Нас с Мишей связывает множество забавных случаев, особенно на гастролях, это ведь вообще особая жизнь. Один из самых знаменитых произошел с первым составом оркестра "Солисты Москвы" в Берлине, который тогда еще был разделен на две части Берлинской стеной. Нас поселили в Западном Берлине. Первый концерт был в Восточном, и только на следующий день – в Западном. Один из музыкантов коллекционировал оружие. Официально, так сказать, с паспортом покупал пистолеты, ружья. Но он же был и нашим нотным библиотекарем. Прилетели мы в Западный Берлин. В аэропорту на экране монитора таможенники увидели пистолет. Весь багаж оркестра был задержан. Мы вышли из аэропорта на два с половиной часа позже, потом добирались до отеля, потом на границе между Западным и Восточным нас вновь задержали. Видимо, туда сообщили из аэропорта, что где-то там у музыкантов пистолет, и нас еще раз чистили как следует. На этом пропускном пункте мы потеряли еще час и соответственно без отдыха, голодные и небритые, отправились в Шаушпильхаус на наш концерт. С опозданием ровно на час.

Приезжаем. Первый номер – Концерт для альта и струнного оркестра Телемана. Там нужен клавесин. В зале стоит огромный концертный клавесин ярко-малинового цвета. Хорошо. Но тут выясняется, что чемодан с пистолетом нашему музыканту-библиотекарю не вернули, а в чемодане ноты!.. Стало быть, я должен играть Концерт наизусть. Мы подумали, а что, если поставить клавесин на авансцену, я буду стоять за Мишиной спиной и смотреть в его ноты.
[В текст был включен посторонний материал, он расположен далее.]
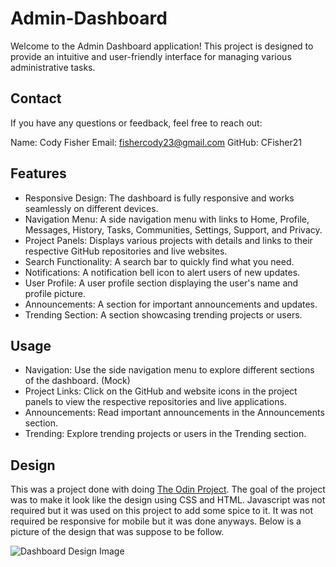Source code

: # Admin-Dashboard
Welcome to the Admin Dashboard application! This project is designed to provide an intuitive and user-friendly interface for managing various administrative tasks.

## Contact
If you have any questions or feedback, feel free to reach out:

Name: Cody Fisher
Email: fishercody23@gmail.com
GitHub: CFisher21

## Features

- Responsive Design: The dashboard is fully responsive and works seamlessly on different devices.
- Navigation Menu: A side navigation menu with links to Home, Profile, Messages, History, Tasks, Communities, Settings, Support, and Privacy.
- Project Panels: Displays various projects with details and links to their respective GitHub repositories and live websites.
- Search Functionality: A search bar to quickly find what you need.
- Notifications: A notification bell icon to alert users of new updates.
- User Profile: A user profile section displaying the user's name and profile picture.
- Announcements: A section for important announcements and updates.
- Trending Section: A section showcasing trending projects or users.

## Usage

- Navigation: Use the side navigation menu to explore different sections of the dashboard. (Mock)
- Project Links: Click on the GitHub and website icons in the project panels to view the respective repositories and live applications.
- Announcements: Read important announcements in the Announcements section.
- Trending: Explore trending projects or users in the Trending section.

## Design 

This was a project done with doing [The Odin Project](https://www.theodinproject.com). The goal of the project was to make it look like the design using CSS and HTML. Javascript was not required but it was used on this project to add some spice to it. It was not required be responsive for mobile but it was done anyways. 
Below is a picture of the design that was suppose to be follow. 

![Dashboard Design Image](https://cdn.statically.io/gh/TheOdinProject/curriculum/43cc6ab69fdfbef40d431a65677d2144668930ac/intermediate_html_css/grid/project_admin_dashboard/imgs/dashboard-project.png)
Так и сделали. Клавесин занял практически всю сцену. Я извинился перед публикой за то, что мы начинаем концерт на час позже, объяснил ситуацию, но лица немцев оставались непроницаемыми, строгими и недовольными. Я повернулся к оркестру, дал ауфтакт, и тут вместо чистого соль мажора раздался катастрофически фальшивый аккорд! В суматохе мы не успели проверить клавесин, а он оказался совершенно расстроенным. Далее – представьте себе: Миша сидит на авансцене как солист-пианист, я стою за его спиной, оркестр – за нами. Миша снова берет соль-мажорный аккорд, опять ужасная фальшь, он резко забирает руки. Через один такт вторая попытка. Я слышу такое "ква-ква" в клавесине на полтона. Дело в том, что мы с клавесином расходились в настройке примерно в четверть тона, и Миша никак не мог найти тональность. Через два такта он сделал последнюю вялую попытку, я услышал одну ноту "ква" – какую-то совсем уж запредельно фальшивую, и после этого Миша солидно опустил руки на колени – дальше бороться с инструментом было невозможно. Он продолжает очень фотогенично сидеть, а я играю. Оркестр уже весь в слезах и истерике. Я тоже отворачиваюсь, тоже смеюсь. Представьте ситуацию: уйти-то он не может – я играю по его нотам. Когда я доигрываю страницу, он переворачивает ноты и руки опять опускает на колени. Вот такая история, и их были сотни. И за рубежом, и в Союзе.

 

"О любви не говори, у-у…"  

 

Кстати, очень трудно было включить альт в гастрольный план Союзконцерта, поскольку раньше этого не было никогда. Я приложил немало усилий, и наконец-то – свершилось. В гастрольную поездку входили такие города, как Бугульма и Альметьевск. Мы с Мишей встретились в Москве на перроне перед поездом, и он сказал: "Так, Юрик. Единственное, что я хочу тебе сказать, – без чувства юмора туда на гастроли ехать нельзя".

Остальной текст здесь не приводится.